Narcocultura de Ainhoa Vásquez Mejías
Andrea Ocampo Cea
Narcocultura (Paidós, 2024) nos presenta –en una redacción ligera– el contexto mexicano del concepto de «narcocultura», distinto de lo que ha llamado «narcoficciones» (producciones culturales entorno a la narcocultura) y al cual engarza un concepto más coloquial que teórico sobre la masculinidad precaria, que en la jerga del feminismo soft, se ha reconocido como «masculinidad frágil». La principal hipótesis de esta publicación refiere a que esta masculinidad es performativa y de eminente carácter público, encontrando en la actividad y cultura narco un caldo de cultivo que más ensucia el piso que alimenta. Esta metáfora doméstica es mía, principalmente porque la ostentación de la violencia en público no es noticia en ninguna cultura juvenil, en los deportes y menos en los varones asiduos al blinblín.

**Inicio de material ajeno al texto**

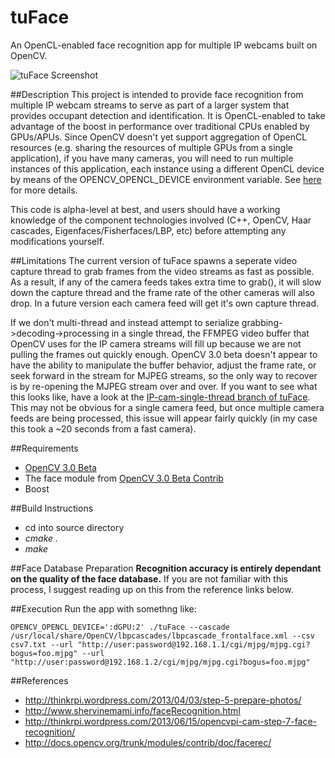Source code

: tuFace
======

An OpenCL-enabled face recognition app for multiple IP webcams built on OpenCV.

<img src="http://www.praecogito.com/photobucket/tuFace-screenshot-11-23-2014.png" alt="tuFace Screenshot">

##Description
  This project is intended to provide face recognition from multiple IP webcam streams to serve as part of a larger system that provides occupant detection and identification. It is OpenCL-enabled to take advantage of the boost in performance over traditional CPUs enabled by GPUs/APUs. Since OpenCV doesn't yet support aggregation of OpenCL resources (e.g. sharing the resources of multiple GPUs from a single application), if you have many cameras, you will need to run multiple instances of this application, each instance using a different OpenCL device by means of the OPENCV_OPENCL_DEVICE environment variable. See [here](http://docs.opencv.org/modules/ocl/doc/introduction.html) for more details.

This code is alpha-level at best, and users should have a working knowledge of the component technologies involved (C++, OpenCV, Haar cascades, Eigenfaces/Fisherfaces/LBP, etc) before attempting any modifications yourself.

##Limitations
The current version of tuFace spawns a seperate video capture thread to grab frames from the video streams as fast as possible.  As a result, if any of the camera feeds takes extra time to grab(), it will slow down the capture thread and the frame rate of the other cameras will also drop. In a future version each camera feed will get it's own capture thread.
  
If we don't multi-thread and instead attempt to serialize grabbing->decoding->processing in a single thread, the FFMPEG video buffer that OpenCV uses for the IP camera streams will fill up because we are not pulling the frames out quickly enough. OpenCV 3.0 beta doesn't appear to have the ability to manipulate the buffer behavior, adjust the frame rate, or seek forward in the stream for MJPEG streams, so the only way to recover is by re-opening the MJPEG stream over and over. If you want to see what this looks like, have a look at the [IP-cam-single-thread branch of tuFace](https://github.com/rudybrian/tuFace/tree/IP-cam-single-thread). This may not be obvious for a single camera feed, but once multiple camera feeds are being processed, this issue will appear fairly quickly (in my case this took a ~20 seconds from a fast camera).

##Requirements
* [OpenCV 3.0 Beta](https://github.com/Itseez/opencv/tree/3.0.0-beta)
* The face module from [OpenCV 3.0 Beta Contrib](https://github.com/Itseez/opencv_contrib/tree/3.0.0-beta)
* Boost

##Build Instructions
* cd into source directory
* *cmake .*
* *make*

##Face Database Preparation
**Recognition accuracy is entirely dependant on the quality of the face database.** If you are not familiar with this process, I suggest reading up on this from the reference links below.

##Execution
Run the app with somethng like:
```
OPENCV_OPENCL_DEVICE=':dGPU:2' ./tuFace --cascade /usr/local/share/OpenCV/lbpcascades/lbpcascade_frontalface.xml --csv csv7.txt --url "http://user:password@192.168.1.1/cgi/mjpg/mjpg.cgi?bogus=foo.mjpg" --url "http://user:password@192.168.1.2/cgi/mjpg/mjpg.cgi?bogus=foo.mjpg"
```

##References
* http://thinkrpi.wordpress.com/2013/04/03/step-5-prepare-photos/
* http://www.shervinemami.info/faceRecognition.html
* http://thinkrpi.wordpress.com/2013/06/15/opencvpi-cam-step-7-face-recognition/
* http://docs.opencv.org/trunk/modules/contrib/doc/facerec/
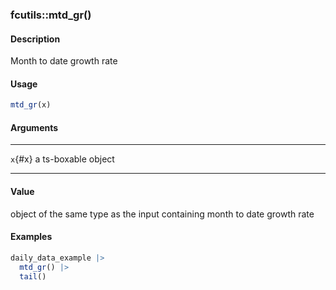 ### fcutils::mtd_gr()

#### Description

Month to date growth rate

#### Usage

``` R
mtd_gr(x)
```

#### Arguments

  --------- ---------------------
  `x`{#x}   a ts-boxable object
  --------- ---------------------

#### Value

object of the same type as the input containing month to date growth
rate

#### Examples

``` R
daily_data_example |>
  mtd_gr() |>
  tail()
```

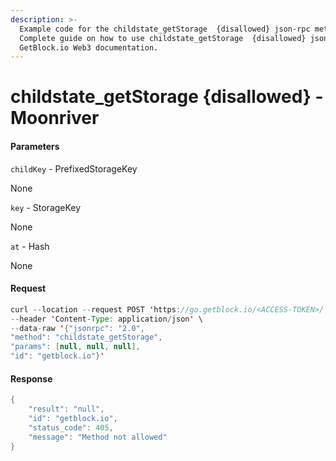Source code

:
 ```yaml
---
description: >-
  Example code for the childstate_getStorage  {disallowed} json-rpc method.
  Сomplete guide on how to use childstate_getStorage  {disallowed} json-rpc in
  GetBlock.io Web3 documentation.
---
```


# childstate\_getStorage {disallowed} - Moonriver

#### Parameters

`childKey` - PrefixedStorageKey

None

`key` - StorageKey

None

`at` - Hash

None

#### Request

```java
curl --location --request POST 'https://go.getblock.io/<ACCESS-TOKEN>/' \
--header 'Content-Type: application/json' \ 
--data-raw '{"jsonrpc": "2.0",
"method": "childstate_getStorage",
"params": [null, null, null],
"id": "getblock.io"}'
```

#### Response

```java
{
    "result": "null",
    "id": "getblock.io",
    "status_code": 405,
    "message": "Method not allowed"
}
```
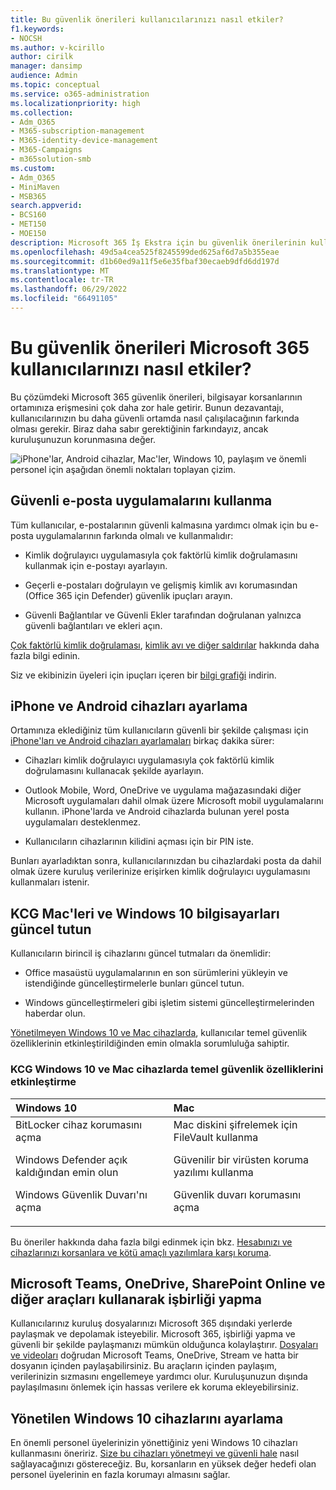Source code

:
 ```yaml
---
title: Bu güvenlik önerileri kullanıcılarınızı nasıl etkiler?
f1.keywords:
- NOCSH
ms.author: v-kcirillo
author: cirilk
manager: dansimp
audience: Admin
ms.topic: conceptual
ms.service: o365-administration
ms.localizationpriority: high
ms.collection:
- Adm_O365
- M365-subscription-management
- M365-identity-device-management
- M365-Campaigns
- m365solution-smb
ms.custom:
- Adm_O365
- MiniMaven
- MSB365
search.appverid:
- BCS160
- MET150
- MOE150
description: Microsoft 365 İş Ekstra için bu güvenlik önerilerinin kullanıcılarınızı nasıl etkilediğini ve verilerinizi nasıl koruyacağınızı öğrenin.
ms.openlocfilehash: 49d5a4cea525f8245599ded625af6d7a5b355eae
ms.sourcegitcommit: d1b60ed9a11f5e6e35fbaf30ecaeb9dfd6dd197d
ms.translationtype: MT
ms.contentlocale: tr-TR
ms.lasthandoff: 06/29/2022
ms.locfileid: "66491105"
---
```

# <a name="how-these-security-recommendations-affect-your-microsoft-365-users"></a>Bu güvenlik önerileri Microsoft 365 kullanıcılarınızı nasıl etkiler?

Bu çözümdeki Microsoft 365 güvenlik önerileri, bilgisayar korsanlarının ortamınıza erişmesini çok daha zor hale getirir. Bunun dezavantajı, kullanıcılarınızın bu daha güvenli ortamda nasıl çalışılacağının farkında olması gerekir. Biraz daha sabır gerektiğinin farkındayız, ancak kuruluşunuzun korunmasına değer.

![iPhone'lar, Android cihazlar, Mac'ler, Windows 10, paylaşım ve önemli personel için aşağıdan önemli noktaları toplayan çizim.](../media/M365-democracy-Users_900px.png)

## <a name="use-secure-email-practices"></a>Güvenli e-posta uygulamalarını kullanma

Tüm kullanıcılar, e-postalarının güvenli kalmasına yardımcı olmak için bu e-posta uygulamalarının farkında olmalı ve kullanmalıdır:

- Kimlik doğrulayıcı uygulamasıyla çok faktörlü kimlik doğrulamasını kullanmak için e-postayı ayarlayın.

- Geçerli e-postaları doğrulayın ve gelişmiş kimlik avı korumasından (Office 365 için Defender) güvenlik ipuçları arayın.

- Güvenli Bağlantılar ve Güvenli Ekler tarafından doğrulanan yalnızca güvenli bağlantıları ve ekleri açın.

[Çok faktörlü kimlik doğrulaması](m365bp-multifactor-authentication.md), [kimlik avı ve diğer saldırılar](m365bp-avoid-phishing-and-attacks.md) hakkında daha fazla bilgi edinin.

Siz ve ekibinizin üyeleri için ipuçları içeren bir [bilgi grafiği](m365-campaigns-protect-campaign-infographic.md) indirin.

## <a name="set-up-iphones-and-android-devices"></a>iPhone ve Android cihazları ayarlama

Ortamınıza eklediğiniz tüm kullanıcıların güvenli bir şekilde çalışması için [iPhone'ları ve Android cihazları ayarlamaları](../business/set-up-mobile-devices.md) birkaç dakika sürer:

- Cihazları kimlik doğrulayıcı uygulamasıyla çok faktörlü kimlik doğrulamasını kullanacak şekilde ayarlayın.

- Outlook Mobile, Word, OneDrive ve uygulama mağazasındaki diğer Microsoft uygulamaları dahil olmak üzere Microsoft mobil uygulamalarını kullanın. iPhone'larda ve Android cihazlarda bulunan yerel posta uygulamaları desteklenmez. 

- Kullanıcıların cihazlarının kilidini açması için bir PIN iste.

Bunları ayarladıktan sonra, kullanıcılarınızdan bu cihazlardaki posta da dahil olmak üzere kuruluş verilerinize erişirken kimlik doğrulayıcı uygulamasını kullanmaları istenir.

## <a name="keep-byod-macs-and-windows-10-pcs-fresh"></a>KCG Mac'leri ve Windows 10 bilgisayarları güncel tutun

Kullanıcıların birincil iş cihazlarını güncel tutmaları da önemlidir:

- Office masaüstü uygulamalarının en son sürümlerini yükleyin ve istendiğinde güncelleştirmelerle bunları güncel tutun.

- Windows güncelleştirmeleri gibi işletim sistemi güncelleştirmelerinden haberdar olun.

[Yönetilmeyen Windows 10 ve Mac cihazlarda](m365bp-protect-pcs-macs.md), kullanıcılar temel güvenlik özelliklerinin etkinleştirildiğinden emin olmakla sorumluluğa sahiptir.

### <a name="enable-basic-security-capabilities-on-byod-windows-10-and-mac-devices"></a>KCG Windows 10 ve Mac cihazlarda temel güvenlik özelliklerini etkinleştirme

|**Windows 10**|**Mac**|
|:-----|:------|
|BitLocker cihaz korumasını açma<p><p> Windows Defender açık kaldığından emin olun <p>Windows Güvenlik Duvarı'nı açma| Mac diskini şifrelemek için FileVault kullanma <p><p>Güvenilir bir virüsten koruma yazılımı kullanma <p>Güvenlik duvarı korumasını açma|

Bu öneriler hakkında daha fazla bilgi edinmek için bkz. [Hesabınızı ve cihazlarınızı korsanlara ve kötü amaçlı yazılımlara karşı koruma](https://support.office.com/article/Protect-your-account-and-devices-from-hackers-and-malware-066d6216-a56b-4f90-9af3-b3a1e9a327d6#ID0EAABAAA=Windows_10).

## <a name="collaborate-using-microsoft-teams-onedrive-sharepoint-online-and-other-tools"></a>Microsoft Teams, OneDrive, SharePoint Online ve diğer araçları kullanarak işbirliği yapma

Kullanıcılarınız kuruluş dosyalarınızı Microsoft 365 dışındaki yerlerde paylaşmak ve depolamak isteyebilir. Microsoft 365, işbirliği yapma ve güvenli bir şekilde paylaşmanızı mümkün olduğunca kolaylaştırır. [Dosyaları ve videoları](share-files-and-videos.md) doğrudan Microsoft Teams, OneDrive, Stream ve hatta bir dosyanın içinden paylaşabilirsiniz. Bu araçların içinden paylaşım, verilerinizin sızmasını engellemeye yardımcı olur. Kuruluşunuzun dışında paylaşılmasını önlemek için hassas verilere ek koruma ekleyebilirsiniz.

## <a name="set-up-managed-windows-10-devices"></a>Yönetilen Windows 10 cihazlarını ayarlama

En önemli personel üyelerinizin yönettiğiniz yeni Windows 10 cihazları kullanmasını öneririz. [Size bu cihazları yönetmeyi ve güvenli hale](../business/set-up-windows-devices.md?toc=/microsoft-365/campaigns/toc.json) nasıl sağlayacağınızı göstereceğiz. Bu, korsanların en yüksek değer hedefi olan personel üyelerinin en fazla korumayı almasını sağlar.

Celebro el buen timing en el que aparece este libro, justo en medio de una discusión leguleya en torno a normas que se nos quieren imponer para no financiar espectáculos de los artistas de nuestra efervescente música urbana; así como también, en el contexto de una crisis de migración y seguridad. Fenómenos que no se siguen necesariamente uno de otro, pero sí se cruzan. Celebro esta aparición pues pone en la pauta mediática la ridiculez que significa confundir la promoción de la narcocultura con la expectación o consumo de las narcoficciones. Tan absurdo es como culpar a la teleserie La Reina del Sur de la existencia de narcorreinas en las poblaciones y cárceles del país, como si fuesen estas producciones culturales las responsables de la sociedad que tenemos y no esta última la que emerge como síntoma en estas producciones. Esta claridad meridiana es relevante, pues padecemos de una escasa comprensión lectora, no solo en las escuelas, sino que también en la vida cívica. Sin duda, este libro puede encontrar excelentes lectores y comentadores en la educación secundaria o en las carreras de pregrado.
Con esto también quiero decir que Narcocultura carece de un trabajo de escritura con mayor espesor que permita hallar cierta carnosidad literaria y/o teórica que dé continuidad a un campo de investigación local. En breves páginas, merodea un sinfín de anécdotas sobre la cultura mexicana, que no siempre tienen que ver con la realidad chilena, pero que ilumina el antejardín –para quienes deseen saber más– sobre el país que prohíbe, al mismo tiempo que endiosa, a un bélico Peso Pluma.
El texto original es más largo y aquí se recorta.